WHAT YOU NEED TO DO |
Pull out each line of the records holding the string "None".

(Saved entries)
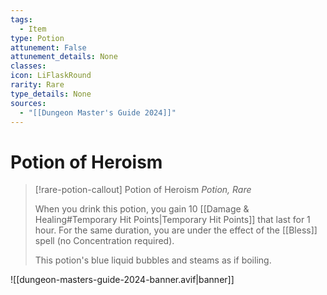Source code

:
 ```yaml
---
tags:
  - Item
type: Potion
attunement: False
attunement_details: None
classes:
icon: LiFlaskRound
rarity: Rare
type_details: None
sources: 
  - "[[Dungeon Master's Guide 2024]]"
---
```

# Potion of Heroism
>[!rare-potion-callout] Potion of Heroism
>_Potion, Rare_
>
>When you drink this potion, you gain 10 [[Damage & Healing#Temporary Hit Points\|Temporary Hit Points]] that last for 1 hour. For the same duration, you are under the effect of the [[Bless]] spell (no Concentration required).
>
>This potion's blue liquid bubbles and steams as if boiling.
>


![[dungeon-masters-guide-2024-banner.avif|banner]]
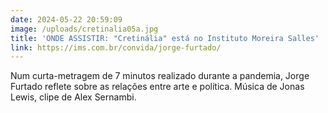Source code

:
 ```yaml
---
date: 2024-05-22 20:59:09
image: /uploads/cretinalia05a.jpg
title: 'ONDE ASSISTIR: "Cretinália" está no Instituto Moreira Salles'
link: https://ims.com.br/convida/jorge-furtado/
---
```

Num curta-metragem de 7 minutos realizado durante a pandemia, Jorge Furtado reflete sobre as relações entre arte e política. Música de Jonas Lewis, clipe de Alex Sernambi.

EXERCISE SOLUTION |
attunement_details: None
type_details: None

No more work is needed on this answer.